■ The task:
If a record below holds a picture, drop the picture and copy everything else exactly.

■ Material supplied:
*-*-*
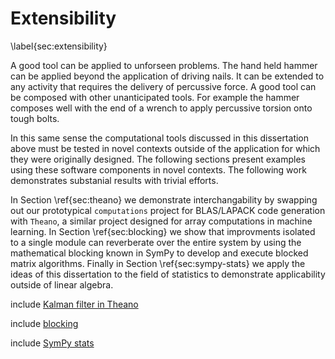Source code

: 
Extensibility
=============

\label{sec:extensibility}

A good tool can be applied to unforseen problems.  The hand held hammer can be applied beyond the application of driving nails.  It can be extended to any activity that requires the delivery of percussive force.  A good tool can be composed with other unanticipated tools.  For example the hammer composes well with the end of a wrench to apply percussive torsion onto tough bolts. 

In this same sense the computational tools discussed in this dissertation above must be tested in novel contexts outside of the application for which they were originally designed.  The following sections present examples using these software components in novel contexts.  The following work demonstrates substanial results with trivial efforts.

In Section \ref{sec:theano} we demonstrate interchangability by swapping out our prototypical `computations` project for BLAS/LAPACK code generation with `Theano`, a similar project designed for array computations in machine learning.  In Section \ref{sec:blocking} we show that improvments isolated to a single module can reverberate over the entire system by using the mathematical blocking known in SymPy to develop and execute blocked matrix algorithms.  Finally in Section \ref{sec:sympy-stats} we apply the ideas of this dissertation to the field of statistics to demonstrate applicability outside of linear algebra. 

include [Kalman filter in Theano](theano.md)

include [blocking](blocking.md)

include [SymPy stats](sympy-stats.md)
*-*-*
■ Response to the exercise:
Source code

: 
Extensibility
=============

\label{sec:extensibility}

A good tool can be applied to unforseen problems.  The hand held hammer can be applied beyond the application of driving nails.  It can be extended to any activity that requires the delivery of percussive force.  A good tool can be composed with other unanticipated tools.  For example the hammer composes well with the end of a wrench to apply percussive torsion onto tough bolts. 

In this same sense the computational tools discussed in this dissertation above must be tested in novel contexts outside of the application for which they were originally designed.  The following sections present examples using these software components in novel contexts.  The following work demonstrates substanial results with trivial efforts.

In Section \ref{sec:theano} we demonstrate interchangability by swapping out our prototypical `computations` project for BLAS/LAPACK code generation with `Theano`, a similar project designed for array computations in machine learning.  In Section \ref{sec:blocking} we show that improvments isolated to a single module can reverberate over the entire system by using the mathematical blocking known in SymPy to develop and execute blocked matrix algorithms.  Finally in Section \ref{sec:sympy-stats} we apply the ideas of this dissertation to the field of statistics to demonstrate applicability outside of linear algebra. 

include [Kalman filter in Theano](theano.md)

include [blocking](blocking.md)

include [SymPy stats](sympy-stats.md)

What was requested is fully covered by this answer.